§ **Exercise description**
Would you return every entry below exactly as written, without its images?

§ **Extracted entries**
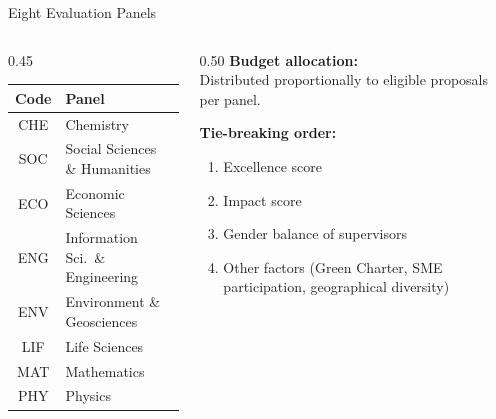 \documentclass[aspectratio=169]{beamer}
\begin{document}
\begin{frame}{Eight Evaluation Panels}
\begin{columns}[T]
\begin{column}{0.45\textwidth}
\renewcommand{\arraystretch}{1.2}
\begin{tabular}{@{}c l@{}}
  \toprule
  \textbf{Code} & \textbf{Panel} \\
  \midrule
  CHE & Chemistry \\
  \rowcolor{euLightBlue}
  SOC & Social Sciences \& Humanities \\
  ECO & Economic Sciences \\
  \rowcolor{euLightBlue}
  ENG & Information Sci.\ \& Engineering \\
  ENV & Environment \& Geosciences \\
  \rowcolor{euLightBlue}
  LIF & Life Sciences \\
  MAT & Mathematics \\
  \rowcolor{euLightBlue}
  PHY & Physics \\
  \bottomrule
\end{tabular}
\end{column}
\begin{column}{0.50\textwidth}
\textbf{Budget allocation:}\\
Distributed proportionally to eligible proposals per panel.

\vspace{8pt}
\textbf{Tie-breaking order:}
\begin{enumerate}
  \item Excellence score
  \item Impact score
  \item Gender balance of supervisors
  \item Other factors (Green Charter, SME participation, geographical diversity)
\end{enumerate}
\end{column}
\end{columns}
\end{frame}
\end{document}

§ **Result of this exercise**
 \documentclass[aspectratio=169]{beamer}
\begin{document}
\begin{frame}{Eight Evaluation Panels}
\begin{columns}[T]
\begin{column}{0.45\textwidth}
\renewcommand{\arraystretch}{1.2}
\begin{tabular}{@{}c l@{}}
  \toprule
  \textbf{Code} & \textbf{Panel} \\
  \midrule
  CHE & Chemistry \\
  \rowcolor{euLightBlue}
  SOC & Social Sciences \& Humanities \\
  ECO & Economic Sciences \\
  \rowcolor{euLightBlue}
  ENG & Information Sci.\ \& Engineering \\
  ENV & Environment \& Geosciences \\
  \rowcolor{euLightBlue}
  LIF & Life Sciences \\
  MAT & Mathematics \\
  \rowcolor{euLightBlue}
  PHY & Physics \\
  \bottomrule
\end{tabular}
\end{column}
\begin{column}{0.50\textwidth}
\textbf{Budget allocation:}\\
Distributed proportionally to eligible proposals per panel.

\vspace{8pt}
\textbf{Tie-breaking order:}
\begin{enumerate}
  \item Excellence score
  \item Impact score
  \item Gender balance of supervisors
  \item Other factors (Green Charter, SME participation, geographical diversity)
\end{enumerate}
\end{column}
\end{columns}
\end{frame}
\end{document}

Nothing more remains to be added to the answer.